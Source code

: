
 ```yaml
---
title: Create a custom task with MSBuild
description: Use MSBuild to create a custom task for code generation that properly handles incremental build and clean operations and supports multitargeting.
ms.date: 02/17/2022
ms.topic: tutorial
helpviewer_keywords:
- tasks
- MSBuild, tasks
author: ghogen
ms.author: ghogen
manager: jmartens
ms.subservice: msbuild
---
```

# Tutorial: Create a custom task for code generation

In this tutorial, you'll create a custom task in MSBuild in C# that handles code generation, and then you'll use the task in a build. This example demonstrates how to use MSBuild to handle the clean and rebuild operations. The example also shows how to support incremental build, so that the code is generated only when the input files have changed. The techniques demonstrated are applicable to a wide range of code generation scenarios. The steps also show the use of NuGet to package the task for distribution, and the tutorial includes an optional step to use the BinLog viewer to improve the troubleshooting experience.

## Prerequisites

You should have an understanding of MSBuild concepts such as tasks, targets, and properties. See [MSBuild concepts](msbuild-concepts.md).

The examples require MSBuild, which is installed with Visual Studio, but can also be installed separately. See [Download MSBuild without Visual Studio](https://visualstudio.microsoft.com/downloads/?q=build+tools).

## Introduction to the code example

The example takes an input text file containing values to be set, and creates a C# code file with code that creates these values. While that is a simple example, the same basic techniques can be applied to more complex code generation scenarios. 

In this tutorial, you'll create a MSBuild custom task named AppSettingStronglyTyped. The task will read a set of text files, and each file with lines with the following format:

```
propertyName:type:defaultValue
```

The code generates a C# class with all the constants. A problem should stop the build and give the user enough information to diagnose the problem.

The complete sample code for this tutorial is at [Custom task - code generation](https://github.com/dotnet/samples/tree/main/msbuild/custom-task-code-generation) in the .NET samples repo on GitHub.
...
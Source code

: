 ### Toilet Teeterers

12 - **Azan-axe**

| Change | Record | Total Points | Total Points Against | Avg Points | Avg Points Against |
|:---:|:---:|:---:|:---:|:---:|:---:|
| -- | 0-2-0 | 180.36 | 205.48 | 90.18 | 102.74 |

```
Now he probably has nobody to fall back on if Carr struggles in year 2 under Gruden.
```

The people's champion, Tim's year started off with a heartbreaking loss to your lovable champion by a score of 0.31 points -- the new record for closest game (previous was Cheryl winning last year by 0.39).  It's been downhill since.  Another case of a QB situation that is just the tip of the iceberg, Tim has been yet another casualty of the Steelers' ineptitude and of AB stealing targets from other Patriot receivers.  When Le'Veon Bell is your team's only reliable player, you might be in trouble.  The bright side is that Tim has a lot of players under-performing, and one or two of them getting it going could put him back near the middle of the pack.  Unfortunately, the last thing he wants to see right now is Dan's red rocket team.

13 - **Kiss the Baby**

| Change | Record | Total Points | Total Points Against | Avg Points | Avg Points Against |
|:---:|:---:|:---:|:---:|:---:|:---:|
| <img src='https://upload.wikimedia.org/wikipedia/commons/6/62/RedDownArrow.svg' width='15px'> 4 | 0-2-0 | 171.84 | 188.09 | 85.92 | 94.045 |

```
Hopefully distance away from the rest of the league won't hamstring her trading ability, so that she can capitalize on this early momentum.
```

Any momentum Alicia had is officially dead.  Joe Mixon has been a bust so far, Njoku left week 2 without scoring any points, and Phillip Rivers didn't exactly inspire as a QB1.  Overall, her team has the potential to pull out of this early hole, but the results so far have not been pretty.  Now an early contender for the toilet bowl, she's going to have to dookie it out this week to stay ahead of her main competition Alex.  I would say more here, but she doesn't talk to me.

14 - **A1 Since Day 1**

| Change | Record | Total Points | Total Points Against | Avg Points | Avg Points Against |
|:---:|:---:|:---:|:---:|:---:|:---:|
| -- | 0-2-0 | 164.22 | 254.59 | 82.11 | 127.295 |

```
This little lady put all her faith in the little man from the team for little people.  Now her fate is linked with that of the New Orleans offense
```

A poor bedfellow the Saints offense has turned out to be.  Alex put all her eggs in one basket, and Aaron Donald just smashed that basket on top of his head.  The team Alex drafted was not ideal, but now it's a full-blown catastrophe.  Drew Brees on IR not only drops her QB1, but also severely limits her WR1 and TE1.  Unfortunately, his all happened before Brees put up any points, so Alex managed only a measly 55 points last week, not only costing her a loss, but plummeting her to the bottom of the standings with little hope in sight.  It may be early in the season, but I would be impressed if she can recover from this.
---
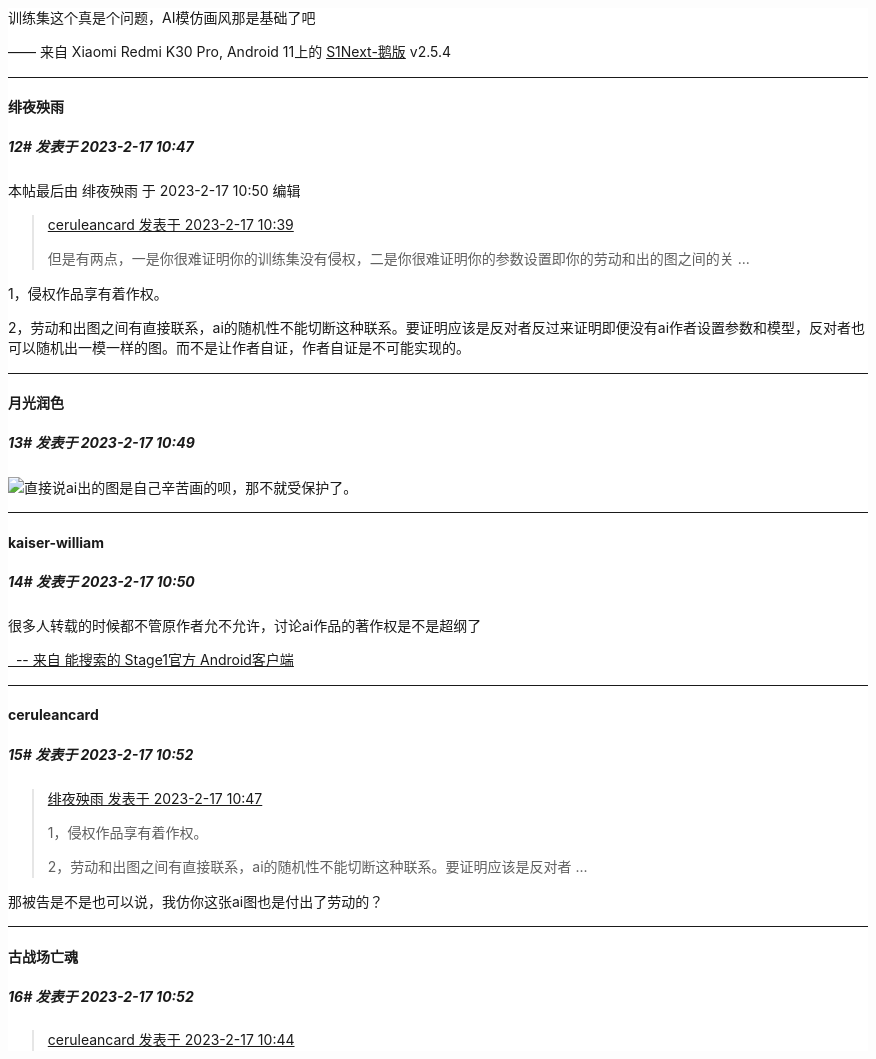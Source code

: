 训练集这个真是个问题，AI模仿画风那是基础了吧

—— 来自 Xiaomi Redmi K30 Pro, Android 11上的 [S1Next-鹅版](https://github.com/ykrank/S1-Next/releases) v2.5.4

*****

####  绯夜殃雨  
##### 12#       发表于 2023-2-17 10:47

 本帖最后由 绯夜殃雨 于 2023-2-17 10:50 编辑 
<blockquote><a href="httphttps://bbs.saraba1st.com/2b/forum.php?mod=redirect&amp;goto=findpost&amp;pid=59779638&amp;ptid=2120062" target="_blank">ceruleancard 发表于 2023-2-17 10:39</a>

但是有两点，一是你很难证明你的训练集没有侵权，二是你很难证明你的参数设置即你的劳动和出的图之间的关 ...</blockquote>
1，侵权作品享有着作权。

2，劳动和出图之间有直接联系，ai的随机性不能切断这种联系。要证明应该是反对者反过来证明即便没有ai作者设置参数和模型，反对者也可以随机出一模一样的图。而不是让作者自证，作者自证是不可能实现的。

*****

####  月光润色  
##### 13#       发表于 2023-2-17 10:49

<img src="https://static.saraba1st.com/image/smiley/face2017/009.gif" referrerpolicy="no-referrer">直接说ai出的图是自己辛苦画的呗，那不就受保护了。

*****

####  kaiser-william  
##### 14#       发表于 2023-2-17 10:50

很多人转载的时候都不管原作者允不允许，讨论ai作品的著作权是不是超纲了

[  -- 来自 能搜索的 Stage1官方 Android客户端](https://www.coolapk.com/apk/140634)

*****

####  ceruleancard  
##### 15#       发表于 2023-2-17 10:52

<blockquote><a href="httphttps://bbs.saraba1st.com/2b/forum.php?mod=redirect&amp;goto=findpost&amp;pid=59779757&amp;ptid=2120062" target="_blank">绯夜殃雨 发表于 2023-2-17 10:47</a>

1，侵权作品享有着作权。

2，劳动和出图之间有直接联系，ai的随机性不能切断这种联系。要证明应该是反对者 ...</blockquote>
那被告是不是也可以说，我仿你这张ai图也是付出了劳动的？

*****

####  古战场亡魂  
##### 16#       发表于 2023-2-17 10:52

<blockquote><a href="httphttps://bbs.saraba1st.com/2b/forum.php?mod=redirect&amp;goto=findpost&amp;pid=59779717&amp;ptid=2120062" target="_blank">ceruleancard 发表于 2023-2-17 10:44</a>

Assignment
A complete answer lists every line of the listing above that holds the word "without".

Written solution
The examples require MSBuild, which is installed with Visual Studio, but can also be installed separately. See [Download MSBuild without Visual Studio](https://visualstudio.microsoft.com/downloads/?q=build+tools).
Any momentum Alicia had is officially dead.  Joe Mixon has been a bust so far, Njoku left week 2 without scoring any points, and Phillip Rivers didn't exactly inspire as a QB1.  Overall, her team has the potential to pull out of this early hole, but the results so far have not been pretty.  Now an early contender for the toilet bowl, she's going to have to dookie it out this week to stay ahead of her main competition Alex.  I would say more here, but she doesn't talk to me.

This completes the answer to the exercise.